Material shown below:
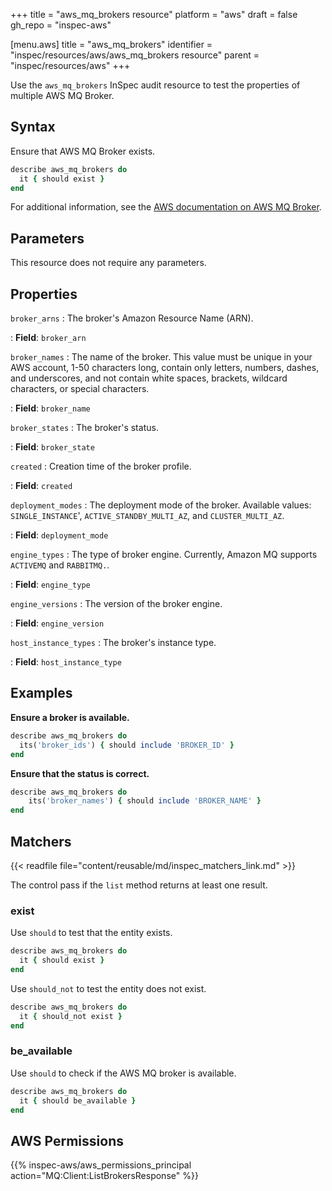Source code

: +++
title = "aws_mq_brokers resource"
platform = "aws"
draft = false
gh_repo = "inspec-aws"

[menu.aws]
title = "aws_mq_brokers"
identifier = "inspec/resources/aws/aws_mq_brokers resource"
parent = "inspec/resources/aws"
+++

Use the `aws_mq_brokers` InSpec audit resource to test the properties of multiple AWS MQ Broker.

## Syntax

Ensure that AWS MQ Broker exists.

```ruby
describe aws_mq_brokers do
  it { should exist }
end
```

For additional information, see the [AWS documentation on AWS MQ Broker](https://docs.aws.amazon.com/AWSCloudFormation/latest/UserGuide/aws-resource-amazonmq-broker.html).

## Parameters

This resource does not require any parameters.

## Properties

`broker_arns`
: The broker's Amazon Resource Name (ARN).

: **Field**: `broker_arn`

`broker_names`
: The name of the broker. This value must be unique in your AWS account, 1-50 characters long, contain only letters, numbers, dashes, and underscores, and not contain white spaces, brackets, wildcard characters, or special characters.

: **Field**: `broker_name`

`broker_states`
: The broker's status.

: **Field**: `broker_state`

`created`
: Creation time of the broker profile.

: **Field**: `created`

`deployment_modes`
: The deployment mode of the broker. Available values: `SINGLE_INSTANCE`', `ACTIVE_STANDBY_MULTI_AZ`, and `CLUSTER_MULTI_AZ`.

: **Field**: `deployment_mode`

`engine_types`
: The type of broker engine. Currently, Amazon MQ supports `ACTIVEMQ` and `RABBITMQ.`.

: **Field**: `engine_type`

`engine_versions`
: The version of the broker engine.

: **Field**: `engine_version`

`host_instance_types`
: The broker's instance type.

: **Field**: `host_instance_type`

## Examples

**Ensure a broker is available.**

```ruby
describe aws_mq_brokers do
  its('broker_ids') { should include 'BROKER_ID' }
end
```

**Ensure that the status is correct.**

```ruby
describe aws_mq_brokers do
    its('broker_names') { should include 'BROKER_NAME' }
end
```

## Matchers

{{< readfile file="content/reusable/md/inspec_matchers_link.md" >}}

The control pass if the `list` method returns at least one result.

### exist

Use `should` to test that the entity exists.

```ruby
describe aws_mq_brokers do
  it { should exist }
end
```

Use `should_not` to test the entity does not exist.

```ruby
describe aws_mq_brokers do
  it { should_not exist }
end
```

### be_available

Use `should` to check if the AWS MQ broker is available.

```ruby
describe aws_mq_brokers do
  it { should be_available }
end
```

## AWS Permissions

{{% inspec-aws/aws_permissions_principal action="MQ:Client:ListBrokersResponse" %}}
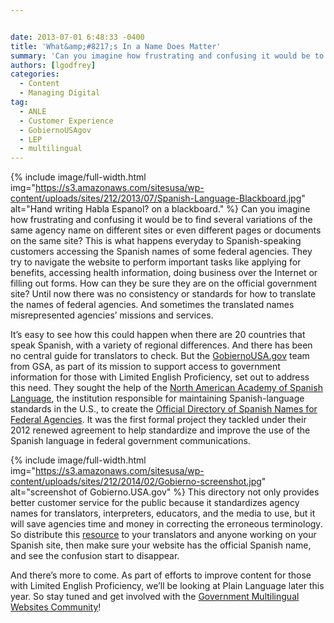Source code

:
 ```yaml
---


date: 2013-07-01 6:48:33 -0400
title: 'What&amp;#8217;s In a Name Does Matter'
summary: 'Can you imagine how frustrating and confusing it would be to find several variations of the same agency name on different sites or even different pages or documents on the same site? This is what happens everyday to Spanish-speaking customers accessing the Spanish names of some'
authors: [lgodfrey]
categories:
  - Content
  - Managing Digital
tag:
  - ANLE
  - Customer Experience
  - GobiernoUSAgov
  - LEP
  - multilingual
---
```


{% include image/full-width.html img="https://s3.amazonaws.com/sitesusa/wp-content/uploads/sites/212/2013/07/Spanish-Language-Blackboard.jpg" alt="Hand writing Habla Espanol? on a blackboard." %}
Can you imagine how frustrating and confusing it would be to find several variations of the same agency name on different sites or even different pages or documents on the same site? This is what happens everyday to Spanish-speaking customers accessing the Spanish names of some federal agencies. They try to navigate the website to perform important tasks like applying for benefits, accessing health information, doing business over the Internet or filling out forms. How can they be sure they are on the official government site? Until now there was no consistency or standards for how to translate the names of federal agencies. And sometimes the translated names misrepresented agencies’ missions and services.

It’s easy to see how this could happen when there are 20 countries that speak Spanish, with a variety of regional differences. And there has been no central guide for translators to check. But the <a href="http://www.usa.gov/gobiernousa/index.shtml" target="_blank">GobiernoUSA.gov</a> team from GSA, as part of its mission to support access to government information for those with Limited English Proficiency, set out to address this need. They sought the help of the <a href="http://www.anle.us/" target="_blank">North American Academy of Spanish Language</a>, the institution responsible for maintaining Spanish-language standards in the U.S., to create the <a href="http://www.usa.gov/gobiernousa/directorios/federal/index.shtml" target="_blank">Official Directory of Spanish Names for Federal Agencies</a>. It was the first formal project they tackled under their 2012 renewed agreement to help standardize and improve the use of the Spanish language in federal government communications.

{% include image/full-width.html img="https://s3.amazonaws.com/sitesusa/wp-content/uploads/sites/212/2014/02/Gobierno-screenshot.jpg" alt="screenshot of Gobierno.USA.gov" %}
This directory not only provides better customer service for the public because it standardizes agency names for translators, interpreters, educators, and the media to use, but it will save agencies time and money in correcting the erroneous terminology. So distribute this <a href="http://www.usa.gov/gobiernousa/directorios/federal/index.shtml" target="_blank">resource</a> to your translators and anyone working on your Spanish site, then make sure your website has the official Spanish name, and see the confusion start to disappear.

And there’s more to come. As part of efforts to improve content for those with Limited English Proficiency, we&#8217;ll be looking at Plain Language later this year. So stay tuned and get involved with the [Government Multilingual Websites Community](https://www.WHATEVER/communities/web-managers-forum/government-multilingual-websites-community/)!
End of Material shown.
§ Exercise description
Search the listing for "that" and copy each line holding it.

§ Exercise answer
Ensure that AWS MQ Broker exists.
**Ensure that the status is correct.**
Use `should` to test that the entity exists.
It’s easy to see how this could happen when there are 20 countries that speak Spanish, with a variety of regional differences. And there has been no central guide for translators to check. But the <a href="http://www.usa.gov/gobiernousa/index.shtml" target="_blank">GobiernoUSA.gov</a> team from GSA, as part of its mission to support access to government information for those with Limited English Proficiency, set out to address this need. They sought the help of the <a href="http://www.anle.us/" target="_blank">North American Academy of Spanish Language</a>, the institution responsible for maintaining Spanish-language standards in the U.S., to create the <a href="http://www.usa.gov/gobiernousa/directorios/federal/index.shtml" target="_blank">Official Directory of Spanish Names for Federal Agencies</a>. It was the first formal project they tackled under their 2012 renewed agreement to help standardize and improve the use of the Spanish language in federal government communications.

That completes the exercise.